Mircea has his own experience with the lift in the building where he lives as a child. The lift was permanently dark because people kept stealing the bulb so they stopped replacing it. Mircea and his family lived on the fifth floor but occasionally, the mother pressed the wrong button and they would arrive at another floor. One day, when he was six, he dared go to the eighth floor (with two other children), accessible only by stairs as the lift went only to the seventh floor. The eighth floor was a zone of abstraction, unsuitable for life.. They meet Herman, initially scary but they become friendly and, by the next book, Herman is the only person apart from his mother he sees regularly.
His major dream (his term) is, as mentioned above, his say in the hospital in the last long episode of the book. His admission to hospital is caused by facial palsy, exacerbated by being out in very cold weather. In good East European style, the hospital is a particularly strange place – the building, the other patients and the staff. We follow their stories as well as Mircea’s and the stories are amazingly imaginative but also often gruesome. Linked in to these is the increased paranoia of the government and the resultant increased role of the Securitate, the secret police. Conspiracy theories run rife. We also learn the meaning of the title, Blinding and that the butterfly was the message.

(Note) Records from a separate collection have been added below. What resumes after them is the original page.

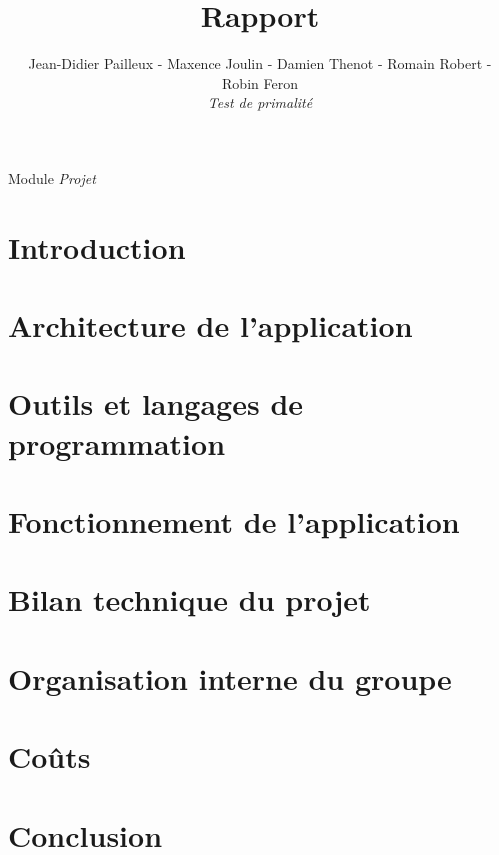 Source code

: 

\title{\vspace{\fill}\textbf{\Huge Rapport}}
\author{Jean-Didier Pailleux - Maxence Joulin - Damien Thenot - Romain Robert - Robin Feron 
	\vspace{2em}\\
	\textit{Test de primalité}
	\vspace{2em}
}


\clearpage
\maketitle\vspace{9em}
\begin{flushright}Module \textit{Projet}\end{flushright}
\newpage
\tableofcontents
\newpage\clearpage{}

	\section*{Introduction}
	
	\section{Architecture de l'application}

	\section{Outils et langages de programmation}
			
	\section{Fonctionnement de l'application}

	\section{Bilan technique du projet}
				
	\section{Organisation interne du groupe}

	\section{Coûts}

	\section*{Conclusion}

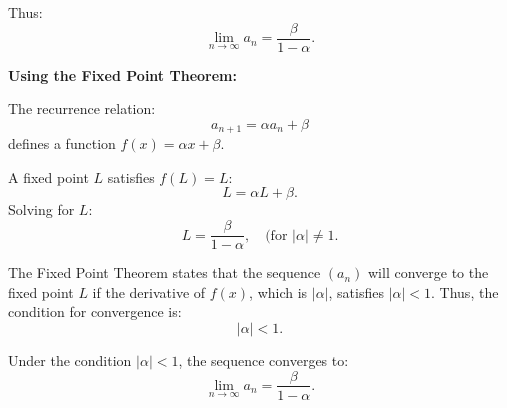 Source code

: \documentclass[12pt]{article}
\begin{document}
\begin{enumerate}
Thus:
\[
\lim_{n \to \infty} a_n = \frac{\beta}{1 - \alpha}.
\]

\textbf{Using the Fixed Point Theorem:}

The recurrence relation:
\[
a_{n+1} = \alpha a_n + \beta
\]
defines a function \(f(x) = \alpha x + \beta\).

A fixed point \(L\) satisfies \(f(L) = L\):
\[
L = \alpha L + \beta.
\]
Solving for \(L\):
\[
L = \frac{\beta}{1 - \alpha}, \quad \text{(for \(|\alpha| \neq 1\)}.
\]

The Fixed Point Theorem states that the sequence \((a_n)\) will converge to the fixed point \(L\) if the derivative of \(f(x)\), which is \(|\alpha|\), satisfies \(|\alpha| < 1\). Thus, the condition for convergence is:
\[
|\alpha| < 1.
\]

Under the condition \(|\alpha| < 1\), the sequence converges to:
\[
\lim_{n \to \infty} a_n = \frac{\beta}{1 - \alpha}.
\]


\end{enumerate}
\end{document}
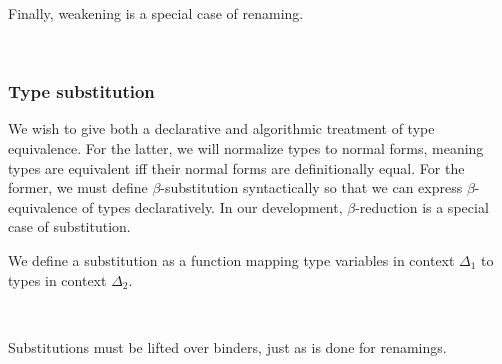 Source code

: \documentclass[authoryear, acmsmall, screen, review, nonacm]{acmart}
\begin{document}
Finally, weakening is a special case of renaming.

\begin{code}%
\>[0]\AgdaSpace{}%
\AgdaSymbol{:}\AgdaSpace{}%
\AgdaSpace{}%
\AgdaSpace{}%
\AgdaSpace{}%
\AgdaSpace{}%
\AgdaSpace{}%
\AgdaSymbol{(}\AgdaSpace{}%
\AgdaOperator{\AgdaInductiveConstructor{,,}}\AgdaSpace{}%
\AgdaSymbol{)}\AgdaSpace{}%
\<%
\\
\>[0]\AgdaSpace{}%
\AgdaSymbol{=}\AgdaSpace{}%
\AgdaSpace{}%
\<%
\end{code}

\subsubsection{Type substitution}

We wish to give both a declarative and algorithmic treatment of type equivalence. For the latter, we will normalize types to normal forms, meaning types are equivalent iff their normal forms are definitionally equal. For the former, we must define $\beta$-substitution syntactically so that we can express $\beta$-equivalence of types declaratively. In our development, $\beta$-reduction is a special case of substitution.

We define a substitution as a function mapping type variables in context $\Delta_1$ to types in context $\Delta_2$.

\begin{code}%
\>[0]\AgdaSpace{}%
\AgdaSymbol{:}\AgdaSpace{}%
\AgdaSpace{}%
\AgdaSpace{}%
\AgdaSpace{}%
\AgdaSpace{}%
\<%
\\
\>[0]\AgdaSpace{}%
\AgdaSpace{}%
\AgdaSpace{}%
\AgdaSymbol{=}\AgdaSpace{}%
\AgdaSpace{}%
\AgdaSymbol{\{}\AgdaSymbol{\}}\AgdaSpace{}%
\AgdaSpace{}%
\AgdaSpace{}%
\AgdaSpace{}%
\AgdaSpace{}%
\AgdaSpace{}%
\AgdaSpace{}%
\AgdaSpace{}%
\<%
\end{code}

Substitutions must be lifted over binders, just as is done for renamings. 
\end{document}
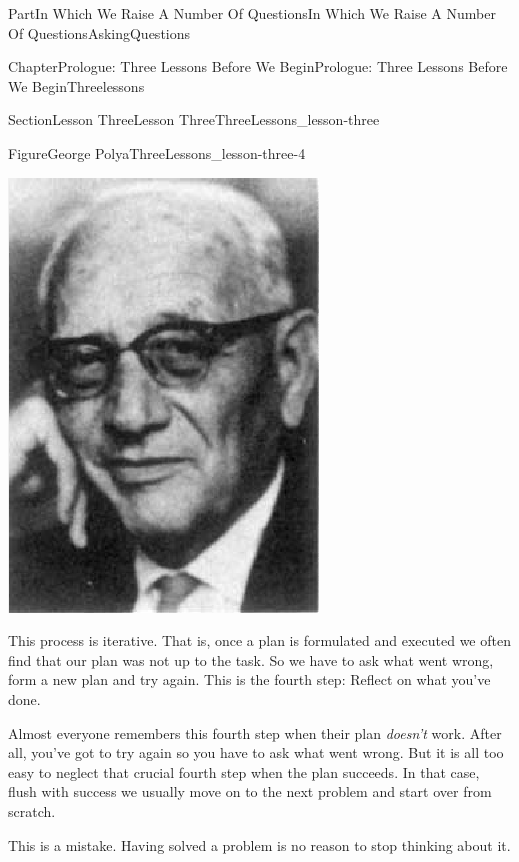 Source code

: \documentclass[oneside,10pt,]{book}
\numberwithin{equation}{part}
\begin{document}
\begin{partptx}{Part}{In Which We Raise A Number Of Questions}{}{In Which We Raise A Number Of Questions}{}{}{AskingQuestions}
\begin{chapterptx}{Chapter}{Prologue: Three Lessons Before We Begin}{}{Prologue: Three Lessons Before We Begin}{}{}{Threelessons}
\begin{sectionptx}{Section}{Lesson Three}{}{Lesson Three}{}{}{ThreeLessons_lesson-three}
\begin{figureptx}{Figure}{George Polya}{ThreeLessons_lesson-three-4}{}
\begin{image}{0.325}{0.35}{0.325}{}
\includegraphics[width=\linewidth]{external/images/Polya.png}
\end{image}%
\tcblower
\end{figureptx}%
This process is iterative.  That is, once a plan is formulated and executed we often find that our plan was not up to the task. So we have to ask what went wrong, form a new plan and try again.  This is the fourth step: Reflect on what you've done.%
\par
Almost everyone remembers this fourth step when their plan \emph{doesn't} work.  After all, you've got to try again so you have to ask what went wrong.  But it is all too easy to neglect that crucial fourth step when the plan succeeds.  In that case, flush with success we usually move on to the next problem and start over from scratch.%
\par
This is a mistake.  Having solved a problem is no reason to stop thinking about it.%

\end{sectionptx}
\end{chapterptx}
\end{partptx}
\end{document}
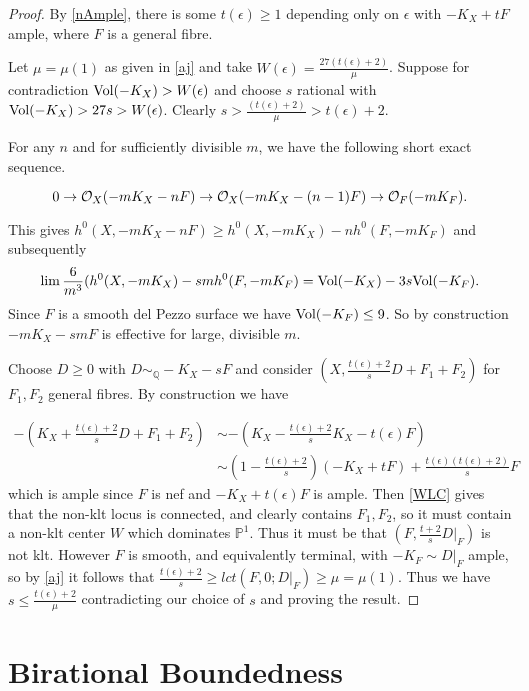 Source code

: \begin{proof}
	By \autoref{nAmple}, there is some $t(\epsilon)\geq 1$ depending only on $\epsilon$ with $-K_{X}+tF$ ample, where $F$ is a general fibre.
	
	Let $\mu=\mu(1)$ as given in \autoref{aj} and take $W(\epsilon)= \frac{27(t(\epsilon)+2)}{\mu}$. Suppose for contradiction $\text{Vol}(-K_{X}) > W(\epsilon)$ and choose $s$ rational with $\text{Vol}(-K_{X}) > 27s > W(\epsilon)$. Clearly $s > \frac{(t(\epsilon)+2)}{\mu} > t(\epsilon)+2$. 
	
	For any $n$ and for sufficiently divisible $m$, we have the following short exact sequence.
	
	\[0 \to \mathcal{O}_{X} (-mK_{X}-nF) \to \mathcal{O}_{X}(-mK_{X}-(n-1)F) \to \mathcal{O}_{F}(-mK_{F}).\]
	
	This gives $h^{0}(X,-mK_{X}-nF) \geq h^{0}(X,-mK_{X})-nh^{0}(F,-mK_{F})$ and subsequently 
	\[\lim \frac{6}{m^{3}}(h^{0}(X,-mK_{X})-smh^{0}(F,-mK_{F})= \text{Vol}(-K_{X})-3s\text{Vol}(-K_{F}).\] Since $F$ is a smooth del Pezzo surface we have $\text{Vol}(-K_{F})\leq 9$.  So by construction $-mK_{X}-smF$ is effective for large, divisible $m$. 
	
	Choose $D\geq 0$ with $D \sim_{\mathbb{Q}} -K_{X}-sF$ and consider $(X,\frac{t(\epsilon)+2}{s}D+F_{1}+F_{2})$ for $F_{1},F_{2}$ general fibres. By construction we have
	
	\begin{align*}
	-(K_{X}+\frac{t(\epsilon)+2}{s}D+F_{1}+F_{2})&\sim -(K_{X}-\frac{t(\epsilon)+2}{s}K_{X}-t(\epsilon)F)\\
	&\sim (1-\frac{t(\epsilon)+2}{s})(-K_{X}+tF) + \frac{t(\epsilon)(t(\epsilon)+2)}{s}F
	\end{align*}
	which is ample since $F$ is nef and $-K_{X}+t(\epsilon)F$ is ample.
	Then \autoref{WLC} gives that the non-klt locus is connected, and clearly contains $F_{1},F_{2}$, so it must contain a non-klt center $W$ which dominates $\mathbb{P}^{1}$. Thus it must be that $(F,\frac{t+2}{s}D|_{F})$ is not klt. However $F$ is smooth, and equivalently terminal, with $-K_{F}\sim D|_{F}$ ample, so by \autoref{aj} it follows that $\frac{t(\epsilon)+2}{s} \geq lct(F,0;D|_{F}) \geq \mu=\mu(1)$. Thus we have $s \leq \frac{t(\epsilon)+2}{\mu}$ contradicting our choice of $s$ and proving the result.
\end{proof}


\section{Birational Boundedness}

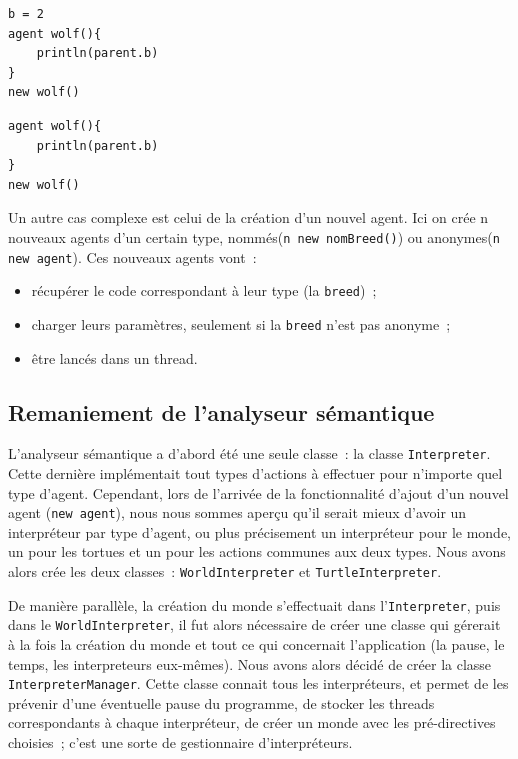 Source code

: \begin{lstlisting}[label=affect-parent,caption=Affectation d'une variable héritée]
b = 2
agent wolf(){
	println(parent.b)
}
new wolf()
\end{lstlisting}
\begin{lstlisting}[label=non-affect-parent,caption=Erreur d'affectation d'une variable héritée]
agent wolf(){
	println(parent.b)
}
new wolf()
\end{lstlisting}

Un autre cas complexe est celui de la création d'un nouvel agent. Ici on crée n nouveaux agents d'un certain type, nommés(\verb|n new nomBreed()|) ou anonymes(\verb|n new agent|). Ces nouveaux agents vont~:
\begin{itemize}
\item récupérer le code correspondant à leur type (la \verb|breed|)~;
\item charger leurs paramètres, seulement si la \verb|breed| n'est pas anonyme~;
\item être lancés dans un thread.
\end{itemize}


\subsection{Remaniement de l'analyseur sémantique}
\label{remaniementInterpreter}

L'analyseur sémantique a d'abord été une seule classe~: la classe \verb|Interpreter|.
Cette dernière implémentait tout types d'actions à effectuer pour n'importe quel type d'agent.
Cependant, lors de l'arrivée de la fonctionnalité d'ajout d'un nouvel agent (\verb|new agent|), nous nous sommes aperçu qu'il serait mieux d'avoir un interpréteur par type d'agent, ou plus précisement un interpréteur pour le monde, un pour les tortues et un pour les actions communes aux deux types.
Nous avons alors crée les deux classes~: \verb|WorldInterpreter| et \verb|TurtleInterpreter|.

De manière parallèle, la création du monde s'effectuait dans l'\verb|Interpreter|, puis dans le \verb|WorldInterpreter|, il fut alors nécessaire de créer une classe qui gérerait à la fois la création du monde et tout ce qui concernait l'application (la pause, le temps, les interpreteurs eux-mêmes). Nous avons alors décidé de créer la classe \verb|InterpreterManager|.
Cette classe connait tous les interpréteurs, et permet de les prévenir d'une éventuelle pause du programme, de stocker les threads correspondants à chaque interpréteur, de créer un monde avec les pré-directives choisies~; c'est une sorte de gestionnaire d'interpréteurs.
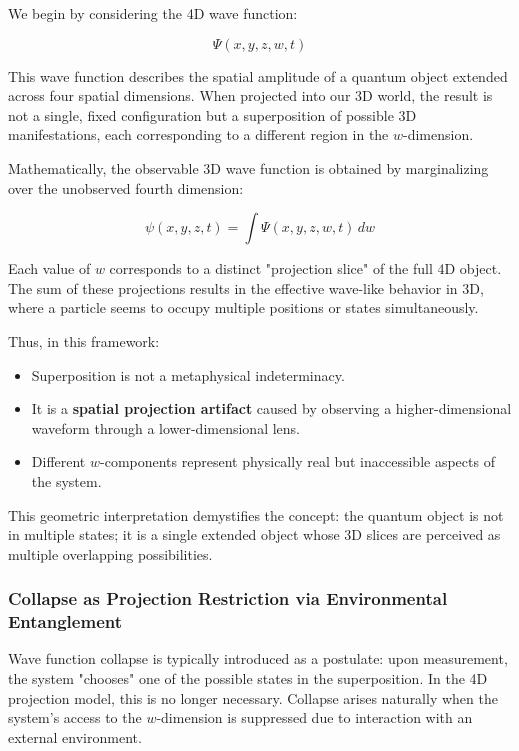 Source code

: \documentclass[12pt]{article}
\begin{document}
We begin by considering the 4D wave function:

\begin{equation}
\Psi(x, y, z, w, t)
\end{equation}

This wave function describes the spatial amplitude of a quantum object extended across four spatial dimensions. When projected into our 3D world, the result is not a single, fixed configuration but a superposition of possible 3D manifestations, each corresponding to a different region in the \( w \)-dimension.

Mathematically, the observable 3D wave function is obtained by marginalizing over the unobserved fourth dimension:

\begin{equation}
\psi(x, y, z, t) = \int \Psi(x, y, z, w, t) \, dw
\end{equation}

Each value of \( w \) corresponds to a distinct "projection slice" of the full 4D object. The sum of these projections results in the effective wave-like behavior in 3D, where a particle seems to occupy multiple positions or states simultaneously.

Thus, in this framework:

\begin{itemize}
  \item Superposition is not a metaphysical indeterminacy.
  \item It is a \textbf{spatial projection artifact} caused by observing a higher-dimensional waveform through a lower-dimensional lens.
  \item Different \( w \)-components represent physically real but inaccessible aspects of the system.
\end{itemize}

This geometric interpretation demystifies the concept: the quantum object is not in multiple states; it is a single extended object whose 3D slices are perceived as multiple overlapping possibilities.

\subsubsection{Collapse as Projection Restriction via Environmental Entanglement}

Wave function collapse is typically introduced as a postulate: upon measurement, the system "chooses" one of the possible states in the superposition. In the 4D projection model, this is no longer necessary. Collapse arises naturally when the system's access to the \( w \)-dimension is suppressed due to interaction with an external environment.
\end{document}
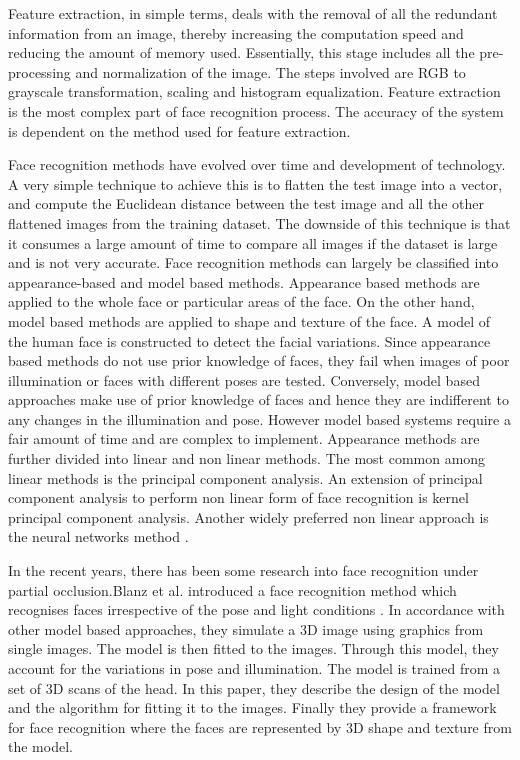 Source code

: \documentclass[conference]{IEEEtran}
\begin{document}
Feature extraction, in simple terms, deals with the removal of all the redundant information from an image, thereby increasing the computation speed and reducing the amount of memory used. Essentially, this stage includes all the pre-processing and normalization of the image. The steps involved are RGB to grayscale transformation, scaling and histogram equalization. Feature extraction is the most complex part of face recognition process. The accuracy of the system is dependent on the method used for feature extraction.

Face recognition methods have evolved over time and development of technology. A very simple technique to achieve this is to flatten the test image into a vector, and compute the Euclidean distance between the test image and all the other flattened images from the training dataset. The downside of this technique is that it consumes a large amount of time to compare all images if the dataset is large and is not very accurate. Face recognition methods can largely be classified into appearance-based and model based methods. Appearance based methods are applied to the whole face or particular areas of the face. On the other hand, model based methods are applied to shape and texture of the face. A model of the human face is constructed to detect the facial variations. Since appearance based methods do not use prior knowledge of faces, they fail when images of poor illumination or faces with different poses are tested. Conversely, model based approaches  make use of prior knowledge of faces and hence they are indifferent to any changes in the illumination and pose. However model based systems require a fair amount of time and are complex to implement. Appearance methods are further divided into linear and non linear methods. The most common among linear methods is the principal component analysis. An extension of principal component analysis to perform non linear form of face recognition is kernel principal component analysis. Another widely preferred non linear approach is the neural networks method \cite{agrawal2015evaluation}.

In the recent years, there has been some research into face recognition under partial occlusion.Blanz et al. introduced a face recognition method which recognises faces irrespective of the pose and light conditions \cite{blanz2003face}. In accordance with other model based approaches, they simulate a 3D image using graphics from single images. The model is then fitted to the images. Through this model, they account for the variations in pose and illumination. The model is trained from a set of 3D scans of the head. In this paper, they describe the design of the model and the algorithm for fitting it to the images. Finally they provide a framework for face recognition where the faces are represented by 3D shape and texture from the model. 
\end{document}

I do not think you will find many books with as an intense and vivid vision as Cărtărescu gives us in this book. It far outdoes the likes of Pynchon, Aira, Dante and other visionary writers. The only book I can compare it in the intensity of vision is Alberto Chimal‘s La torre y el jardín [The Tower and the Garden], sadly not yet available in English. Cărtărescu himself sums it up by saying Maybe, in the heart of this book, there is nothing other than howling, yellow, blinding, apocalyptic howling. There is, of course, a lot more to this book but also there is no doubt that it is one of the major works of the later twentieth century. The next book in the trilogy has been translated into Dutch, French, German, Hungarian, Italian, Norwegian and Swedish but not English. Why not?